§ **TASK DESCRIPTION**
Transcribe each record exactly as it appears.

#### SOURCE INFORMATION ####

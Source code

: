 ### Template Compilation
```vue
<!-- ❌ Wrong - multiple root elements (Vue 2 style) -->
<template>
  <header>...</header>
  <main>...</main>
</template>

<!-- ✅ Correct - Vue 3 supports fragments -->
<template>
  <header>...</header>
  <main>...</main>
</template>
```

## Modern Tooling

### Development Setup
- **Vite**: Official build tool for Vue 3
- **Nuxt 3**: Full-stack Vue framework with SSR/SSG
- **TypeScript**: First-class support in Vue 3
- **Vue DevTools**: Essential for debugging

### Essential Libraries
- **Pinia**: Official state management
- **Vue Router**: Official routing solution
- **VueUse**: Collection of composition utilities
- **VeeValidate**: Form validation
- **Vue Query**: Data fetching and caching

####

§ **RESPONSE TO THE TASK**
Source code

: ### Template Compilation
```vue
<!-- ❌ Wrong - multiple root elements (Vue 2 style) -->
<template>
  <header>...</header>
  <main>...</main>
</template>

<!-- ✅ Correct - Vue 3 supports fragments -->
<template>
  <header>...</header>
  <main>...</main>
</template>
```

## Modern Tooling

### Development Setup
- **Vite**: Official build tool for Vue 3
- **Nuxt 3**: Full-stack Vue framework with SSR/SSG
- **TypeScript**: First-class support in Vue 3
- **Vue DevTools**: Essential for debugging

### Essential Libraries
- **Pinia**: Official state management
- **Vue Router**: Official routing solution
- **VueUse**: Collection of composition utilities
- **VeeValidate**: Form validation
- **Vue Query**: Data fetching and caching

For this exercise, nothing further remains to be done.